Esta señora rubia me mira desde una foto sepia junto a un militar de empenachado ros y mostacho claro de puntas retorcidas, con muchas condecoraciones en el pecho. Mi madre solía enseñarme esa foto y repetirme muy ufana lo guapos que eran sus abuelos: «Hay que ver lo guapos que eran tus bisabuelos».

Se encargó la abuela de llevar la casa de su hijo Mariano al enviudar este de su mujer Margarita, «que pasaba las horas muertas tocando el arpa y era frágil, delicada y rubia, un poco extranjera pues había nacido en San Juan de Luz». Margarita y Mariano se casaron muy jóvenes y muy felices, él recién ganada la plaza de juez, mas al nacer su primera hija, a Margarita se le marchó lejos la razón; los médicos no supieron curarla ni acertaron siquiera a explicarse su mal.
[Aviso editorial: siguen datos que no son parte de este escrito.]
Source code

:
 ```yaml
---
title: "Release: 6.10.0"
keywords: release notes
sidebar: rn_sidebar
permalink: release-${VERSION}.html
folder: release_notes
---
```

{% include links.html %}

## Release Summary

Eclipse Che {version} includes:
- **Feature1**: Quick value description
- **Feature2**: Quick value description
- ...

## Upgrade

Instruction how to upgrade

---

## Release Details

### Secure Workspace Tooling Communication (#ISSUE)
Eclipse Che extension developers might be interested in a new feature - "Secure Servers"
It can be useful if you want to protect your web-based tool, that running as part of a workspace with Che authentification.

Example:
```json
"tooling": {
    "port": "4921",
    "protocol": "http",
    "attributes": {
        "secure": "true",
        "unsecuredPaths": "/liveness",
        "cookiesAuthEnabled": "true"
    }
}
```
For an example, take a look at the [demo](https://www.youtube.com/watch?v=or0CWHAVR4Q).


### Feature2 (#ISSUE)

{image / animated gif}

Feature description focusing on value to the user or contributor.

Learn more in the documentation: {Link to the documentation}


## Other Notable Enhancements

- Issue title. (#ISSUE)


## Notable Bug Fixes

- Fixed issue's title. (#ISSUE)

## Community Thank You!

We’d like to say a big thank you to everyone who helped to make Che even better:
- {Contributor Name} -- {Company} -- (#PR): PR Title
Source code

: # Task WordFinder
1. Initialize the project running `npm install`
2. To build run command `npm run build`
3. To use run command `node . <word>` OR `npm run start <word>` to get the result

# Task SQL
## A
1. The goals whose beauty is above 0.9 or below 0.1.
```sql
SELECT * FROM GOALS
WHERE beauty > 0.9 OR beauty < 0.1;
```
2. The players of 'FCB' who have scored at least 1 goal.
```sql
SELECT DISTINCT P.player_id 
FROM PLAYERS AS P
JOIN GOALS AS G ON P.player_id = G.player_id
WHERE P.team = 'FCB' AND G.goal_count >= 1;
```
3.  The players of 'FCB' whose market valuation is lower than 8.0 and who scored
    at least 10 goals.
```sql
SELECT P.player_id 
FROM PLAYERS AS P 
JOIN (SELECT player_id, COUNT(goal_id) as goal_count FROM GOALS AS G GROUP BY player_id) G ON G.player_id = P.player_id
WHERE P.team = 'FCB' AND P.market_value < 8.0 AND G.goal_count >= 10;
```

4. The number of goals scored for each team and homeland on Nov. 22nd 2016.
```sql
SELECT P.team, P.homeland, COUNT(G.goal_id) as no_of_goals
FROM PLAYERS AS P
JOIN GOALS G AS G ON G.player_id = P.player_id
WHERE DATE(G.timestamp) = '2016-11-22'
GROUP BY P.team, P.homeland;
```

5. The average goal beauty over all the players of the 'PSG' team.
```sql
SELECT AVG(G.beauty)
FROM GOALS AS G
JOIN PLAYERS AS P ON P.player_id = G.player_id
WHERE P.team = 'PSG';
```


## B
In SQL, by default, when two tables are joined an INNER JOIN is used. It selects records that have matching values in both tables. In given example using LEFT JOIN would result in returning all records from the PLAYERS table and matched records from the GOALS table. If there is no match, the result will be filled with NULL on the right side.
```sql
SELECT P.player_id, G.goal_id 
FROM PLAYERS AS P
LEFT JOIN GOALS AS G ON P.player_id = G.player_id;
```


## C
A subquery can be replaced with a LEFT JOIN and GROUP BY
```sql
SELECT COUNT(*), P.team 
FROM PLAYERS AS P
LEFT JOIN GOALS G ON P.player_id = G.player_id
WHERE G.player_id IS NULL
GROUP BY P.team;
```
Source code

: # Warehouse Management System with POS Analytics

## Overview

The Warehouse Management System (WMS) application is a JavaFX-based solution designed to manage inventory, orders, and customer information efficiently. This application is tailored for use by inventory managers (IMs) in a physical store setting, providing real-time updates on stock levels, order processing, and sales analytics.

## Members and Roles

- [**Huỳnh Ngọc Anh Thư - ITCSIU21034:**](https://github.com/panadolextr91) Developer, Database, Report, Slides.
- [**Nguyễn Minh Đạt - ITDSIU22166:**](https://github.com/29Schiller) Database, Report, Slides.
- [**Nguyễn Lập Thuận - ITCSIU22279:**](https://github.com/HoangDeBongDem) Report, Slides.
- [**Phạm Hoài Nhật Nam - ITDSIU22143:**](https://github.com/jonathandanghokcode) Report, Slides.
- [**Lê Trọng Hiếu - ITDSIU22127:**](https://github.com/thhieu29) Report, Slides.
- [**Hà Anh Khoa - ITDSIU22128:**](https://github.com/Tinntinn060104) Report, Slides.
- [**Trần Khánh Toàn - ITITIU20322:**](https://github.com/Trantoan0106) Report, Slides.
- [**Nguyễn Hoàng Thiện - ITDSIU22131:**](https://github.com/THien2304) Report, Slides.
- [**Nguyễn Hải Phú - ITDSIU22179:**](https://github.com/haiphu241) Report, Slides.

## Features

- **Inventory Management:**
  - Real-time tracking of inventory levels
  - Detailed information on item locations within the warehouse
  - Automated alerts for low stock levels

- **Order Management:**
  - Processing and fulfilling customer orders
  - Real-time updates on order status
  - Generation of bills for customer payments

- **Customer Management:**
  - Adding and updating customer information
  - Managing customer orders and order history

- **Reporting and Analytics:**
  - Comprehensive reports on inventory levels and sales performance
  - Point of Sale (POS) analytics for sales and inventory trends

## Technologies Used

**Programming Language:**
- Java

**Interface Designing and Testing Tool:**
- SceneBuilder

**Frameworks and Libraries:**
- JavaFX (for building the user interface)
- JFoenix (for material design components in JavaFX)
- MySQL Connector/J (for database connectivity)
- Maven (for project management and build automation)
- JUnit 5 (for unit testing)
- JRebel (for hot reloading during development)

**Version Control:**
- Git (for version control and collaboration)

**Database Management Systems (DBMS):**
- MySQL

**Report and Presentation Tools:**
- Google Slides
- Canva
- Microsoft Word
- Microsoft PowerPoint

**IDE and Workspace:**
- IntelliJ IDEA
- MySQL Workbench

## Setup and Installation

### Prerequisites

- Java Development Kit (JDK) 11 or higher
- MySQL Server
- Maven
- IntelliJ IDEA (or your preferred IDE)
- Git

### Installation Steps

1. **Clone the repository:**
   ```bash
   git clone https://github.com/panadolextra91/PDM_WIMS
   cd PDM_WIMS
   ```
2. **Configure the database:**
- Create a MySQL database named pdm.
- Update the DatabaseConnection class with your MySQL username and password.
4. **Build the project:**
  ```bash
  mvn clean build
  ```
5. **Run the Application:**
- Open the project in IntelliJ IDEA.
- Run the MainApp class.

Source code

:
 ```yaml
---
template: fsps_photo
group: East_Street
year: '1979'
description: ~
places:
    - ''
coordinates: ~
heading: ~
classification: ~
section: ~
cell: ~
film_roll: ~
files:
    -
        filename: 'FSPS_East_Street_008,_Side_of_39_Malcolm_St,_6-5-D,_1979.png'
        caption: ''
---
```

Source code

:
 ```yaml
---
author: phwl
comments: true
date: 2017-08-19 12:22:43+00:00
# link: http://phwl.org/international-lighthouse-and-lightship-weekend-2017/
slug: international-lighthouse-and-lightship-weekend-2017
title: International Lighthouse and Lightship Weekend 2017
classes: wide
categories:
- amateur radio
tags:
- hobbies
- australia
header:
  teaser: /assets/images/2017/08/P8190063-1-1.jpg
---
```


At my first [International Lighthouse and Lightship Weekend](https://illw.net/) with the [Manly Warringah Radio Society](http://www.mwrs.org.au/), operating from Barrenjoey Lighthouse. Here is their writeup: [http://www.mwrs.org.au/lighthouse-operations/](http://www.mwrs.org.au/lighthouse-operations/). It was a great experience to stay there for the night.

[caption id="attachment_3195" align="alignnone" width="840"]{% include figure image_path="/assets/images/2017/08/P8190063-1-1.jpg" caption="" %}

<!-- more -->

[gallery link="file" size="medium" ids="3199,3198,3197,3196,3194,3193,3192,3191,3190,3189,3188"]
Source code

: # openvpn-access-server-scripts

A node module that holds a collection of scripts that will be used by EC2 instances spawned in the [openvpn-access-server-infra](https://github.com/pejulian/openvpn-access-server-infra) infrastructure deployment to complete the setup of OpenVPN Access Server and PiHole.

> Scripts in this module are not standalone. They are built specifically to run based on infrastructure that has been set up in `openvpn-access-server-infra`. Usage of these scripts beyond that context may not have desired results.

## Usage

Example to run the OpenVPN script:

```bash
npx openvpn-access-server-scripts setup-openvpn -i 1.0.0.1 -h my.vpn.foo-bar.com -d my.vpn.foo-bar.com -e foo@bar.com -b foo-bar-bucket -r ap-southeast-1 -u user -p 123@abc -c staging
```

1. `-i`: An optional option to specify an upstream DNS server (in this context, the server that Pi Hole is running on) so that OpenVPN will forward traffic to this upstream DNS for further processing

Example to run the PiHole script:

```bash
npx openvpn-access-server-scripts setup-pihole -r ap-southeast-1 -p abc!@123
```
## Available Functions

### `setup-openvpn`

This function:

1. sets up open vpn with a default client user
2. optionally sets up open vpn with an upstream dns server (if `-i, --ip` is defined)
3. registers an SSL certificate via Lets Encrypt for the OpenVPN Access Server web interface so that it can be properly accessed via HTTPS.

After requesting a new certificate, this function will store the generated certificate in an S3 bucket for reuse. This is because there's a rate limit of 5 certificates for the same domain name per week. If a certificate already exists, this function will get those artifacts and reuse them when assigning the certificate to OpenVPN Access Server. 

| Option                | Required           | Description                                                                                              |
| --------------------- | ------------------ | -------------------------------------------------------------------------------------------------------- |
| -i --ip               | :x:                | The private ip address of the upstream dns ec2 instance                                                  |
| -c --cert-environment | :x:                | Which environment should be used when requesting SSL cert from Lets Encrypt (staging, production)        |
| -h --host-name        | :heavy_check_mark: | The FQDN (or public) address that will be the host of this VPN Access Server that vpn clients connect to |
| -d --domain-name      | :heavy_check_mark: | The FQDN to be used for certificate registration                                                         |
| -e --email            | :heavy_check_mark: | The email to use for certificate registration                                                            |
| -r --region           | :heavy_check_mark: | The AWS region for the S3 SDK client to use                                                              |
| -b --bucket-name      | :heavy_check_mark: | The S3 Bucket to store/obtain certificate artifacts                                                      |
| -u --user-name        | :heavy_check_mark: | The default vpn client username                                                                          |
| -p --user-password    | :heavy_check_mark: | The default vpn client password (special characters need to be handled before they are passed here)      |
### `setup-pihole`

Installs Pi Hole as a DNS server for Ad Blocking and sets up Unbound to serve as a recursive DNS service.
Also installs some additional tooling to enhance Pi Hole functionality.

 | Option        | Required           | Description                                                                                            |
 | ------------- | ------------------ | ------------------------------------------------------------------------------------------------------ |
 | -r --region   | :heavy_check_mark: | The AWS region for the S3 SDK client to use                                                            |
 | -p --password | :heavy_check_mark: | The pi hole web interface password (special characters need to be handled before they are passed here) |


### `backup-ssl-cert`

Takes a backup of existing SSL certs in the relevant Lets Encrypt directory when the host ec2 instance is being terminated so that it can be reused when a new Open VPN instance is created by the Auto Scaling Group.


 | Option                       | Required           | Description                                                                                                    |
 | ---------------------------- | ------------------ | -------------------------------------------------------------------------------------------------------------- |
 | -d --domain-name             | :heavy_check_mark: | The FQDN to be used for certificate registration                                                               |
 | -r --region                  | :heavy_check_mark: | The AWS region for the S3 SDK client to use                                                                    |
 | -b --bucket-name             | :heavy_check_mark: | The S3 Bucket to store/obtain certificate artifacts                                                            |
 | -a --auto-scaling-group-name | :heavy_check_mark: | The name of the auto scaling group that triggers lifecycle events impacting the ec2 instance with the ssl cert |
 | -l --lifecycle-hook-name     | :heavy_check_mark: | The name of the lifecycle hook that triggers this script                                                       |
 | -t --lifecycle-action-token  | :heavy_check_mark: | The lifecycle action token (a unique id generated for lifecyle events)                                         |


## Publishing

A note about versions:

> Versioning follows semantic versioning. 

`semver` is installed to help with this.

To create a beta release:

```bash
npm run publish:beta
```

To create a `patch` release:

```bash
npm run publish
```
Si había enfermado por un parto, concluyeron, otro parto le devolvería la salud, y así Margarita padeció hasta seis embarazos más en busca de su imposible curación; cinco hijas y dos hijos que iban pasando directamente a manos de una colección de amas de cría bajo la estricta supervisión de su suegra. Muchos años después, Margarita, tras un penoso internamiento, murió en el frenopático de Cádiz.

Mi madre y sus hermanas jamás hablaban de la enfermedad de la madre, guardando en silencio el gran secreto de los Rodrigo.